Why not an online calculator to determine eligibility?

Mass Vet Benefits Calculator screenshot

MassVetBen.org

“We soon realized that easy-to-use online calculators exist for everything from preparing your tax return to applying for a mortgage and applying for SNAP benefits (Food Stamps), and wondered if we could convert our worksheet into an online calculator that anyone could easily access without professional help,” Nagin said.

Drawing on the software development savvy of William Palin at the Developing Justice program at Harvard Law School, Veterans Legal Clinic attorneys converted the worksheet into a series of simple online questions that a veteran or a family member, friend or advocate can answer. Once individuals answer the questions posed by the tool, they receive immediate analysis of whether or not they may be entitled to benefits, how much they might receive, how and where they can apply, and what documents might be needed to establish eligibility.

Addressing all likely scenarios

Working in collaboration with the Massachusetts Department of Veterans Services and three veterans service officers or VSOs (the VSOs for Boston, Cambridge, and the Upper Pioneer Valley Veterans’ Services District) that were eager to be part of a pilot project, Veterans Legal Clinic Program Manager Julia Schutt and program evaluation colleagues from Harvard’s T.H. Chan School of Public Health conducted a series of focus groups with VSOs, veterans themselves, and with family members and dependents.

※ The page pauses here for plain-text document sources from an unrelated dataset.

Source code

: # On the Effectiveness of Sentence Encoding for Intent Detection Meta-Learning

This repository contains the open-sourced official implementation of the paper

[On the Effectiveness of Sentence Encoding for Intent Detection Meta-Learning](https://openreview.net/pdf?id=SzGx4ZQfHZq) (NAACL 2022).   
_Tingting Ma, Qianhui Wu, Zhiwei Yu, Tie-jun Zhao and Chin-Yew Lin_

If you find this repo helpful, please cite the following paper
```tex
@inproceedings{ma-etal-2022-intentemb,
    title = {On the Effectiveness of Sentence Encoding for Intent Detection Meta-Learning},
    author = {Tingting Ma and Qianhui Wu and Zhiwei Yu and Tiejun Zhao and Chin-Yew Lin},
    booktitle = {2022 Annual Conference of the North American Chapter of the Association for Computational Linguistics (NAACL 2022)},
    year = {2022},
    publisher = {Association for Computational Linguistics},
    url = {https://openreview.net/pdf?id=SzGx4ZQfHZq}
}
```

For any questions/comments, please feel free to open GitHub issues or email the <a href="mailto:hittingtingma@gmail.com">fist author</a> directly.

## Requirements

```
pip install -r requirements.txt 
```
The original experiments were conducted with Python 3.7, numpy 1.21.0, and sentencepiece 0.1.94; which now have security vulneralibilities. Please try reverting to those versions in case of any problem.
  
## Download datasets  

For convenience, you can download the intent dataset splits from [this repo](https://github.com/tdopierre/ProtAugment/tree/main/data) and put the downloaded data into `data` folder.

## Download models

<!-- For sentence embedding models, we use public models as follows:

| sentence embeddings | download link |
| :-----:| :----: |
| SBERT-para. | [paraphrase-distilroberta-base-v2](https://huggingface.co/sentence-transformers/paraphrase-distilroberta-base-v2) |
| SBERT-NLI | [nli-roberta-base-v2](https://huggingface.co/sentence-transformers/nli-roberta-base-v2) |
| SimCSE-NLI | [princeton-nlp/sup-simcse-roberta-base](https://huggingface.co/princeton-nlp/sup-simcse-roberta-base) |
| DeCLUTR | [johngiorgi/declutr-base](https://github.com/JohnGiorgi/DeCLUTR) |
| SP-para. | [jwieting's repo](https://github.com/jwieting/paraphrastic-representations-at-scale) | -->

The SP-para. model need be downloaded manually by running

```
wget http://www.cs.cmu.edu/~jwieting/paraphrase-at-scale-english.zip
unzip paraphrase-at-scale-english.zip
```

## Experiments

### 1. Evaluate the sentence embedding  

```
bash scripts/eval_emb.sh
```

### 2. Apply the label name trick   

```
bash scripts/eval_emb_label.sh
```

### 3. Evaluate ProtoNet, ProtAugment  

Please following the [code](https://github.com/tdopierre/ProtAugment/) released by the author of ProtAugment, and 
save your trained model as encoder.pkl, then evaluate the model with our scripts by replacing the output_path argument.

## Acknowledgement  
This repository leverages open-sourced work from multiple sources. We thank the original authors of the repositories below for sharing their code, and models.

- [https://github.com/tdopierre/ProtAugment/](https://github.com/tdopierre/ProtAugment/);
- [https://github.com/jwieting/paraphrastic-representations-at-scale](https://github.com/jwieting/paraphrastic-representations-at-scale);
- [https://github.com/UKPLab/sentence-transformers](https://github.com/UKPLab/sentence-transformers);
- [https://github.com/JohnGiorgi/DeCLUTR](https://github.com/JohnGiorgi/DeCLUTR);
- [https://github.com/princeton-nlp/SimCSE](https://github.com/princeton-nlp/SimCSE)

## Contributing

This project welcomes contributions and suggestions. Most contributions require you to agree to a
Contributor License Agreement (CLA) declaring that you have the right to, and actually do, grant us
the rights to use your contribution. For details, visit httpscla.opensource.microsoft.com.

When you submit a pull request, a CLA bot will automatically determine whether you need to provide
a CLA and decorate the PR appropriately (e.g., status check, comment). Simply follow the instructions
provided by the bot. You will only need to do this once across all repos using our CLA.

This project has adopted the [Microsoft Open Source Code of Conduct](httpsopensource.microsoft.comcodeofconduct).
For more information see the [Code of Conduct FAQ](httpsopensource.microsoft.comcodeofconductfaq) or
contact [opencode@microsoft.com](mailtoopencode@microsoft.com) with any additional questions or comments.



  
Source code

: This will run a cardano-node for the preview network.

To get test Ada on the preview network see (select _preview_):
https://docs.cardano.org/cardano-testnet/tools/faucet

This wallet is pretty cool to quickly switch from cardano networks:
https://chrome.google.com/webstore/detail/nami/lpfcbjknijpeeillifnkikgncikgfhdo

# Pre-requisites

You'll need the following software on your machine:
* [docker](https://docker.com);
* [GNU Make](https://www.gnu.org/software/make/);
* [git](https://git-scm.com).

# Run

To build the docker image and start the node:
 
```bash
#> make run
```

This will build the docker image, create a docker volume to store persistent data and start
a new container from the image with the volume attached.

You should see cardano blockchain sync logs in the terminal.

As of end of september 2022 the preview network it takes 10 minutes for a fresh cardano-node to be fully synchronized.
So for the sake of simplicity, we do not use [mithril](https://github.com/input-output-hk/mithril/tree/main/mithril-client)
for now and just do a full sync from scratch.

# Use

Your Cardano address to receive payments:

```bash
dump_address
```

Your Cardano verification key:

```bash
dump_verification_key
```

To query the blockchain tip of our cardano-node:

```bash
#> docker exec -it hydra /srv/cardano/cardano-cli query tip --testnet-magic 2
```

The goal: to ensure that the tool addresses all the likely scenarios that someone using it might present in an effort to qualify for Chapter 115 services and to make sure the tool was simple to use.

Further fine-tuning of the tool based on focus group feedback has been completed and the pilot study is being rolled out now in the Boston, Cambridge, and the Upper Pioneer Valley (which includes the towns of Ashfield, Bernardston, Buckland, Charlemont, Colrain, Conway, Deerfield , Erving, Gill, Greenfield, Hawley, Heath, Leverett, Leyden, Monroe , Montague, New Salem, Northfield, Plainfield , Rowe, Shelburne, Shutesbury, Sunderland, Warwick, Wendell, and Whately). This pilot will both test the Mass Vet Benefit Calculator and strategies for increasing awareness of the Chapter 115 program.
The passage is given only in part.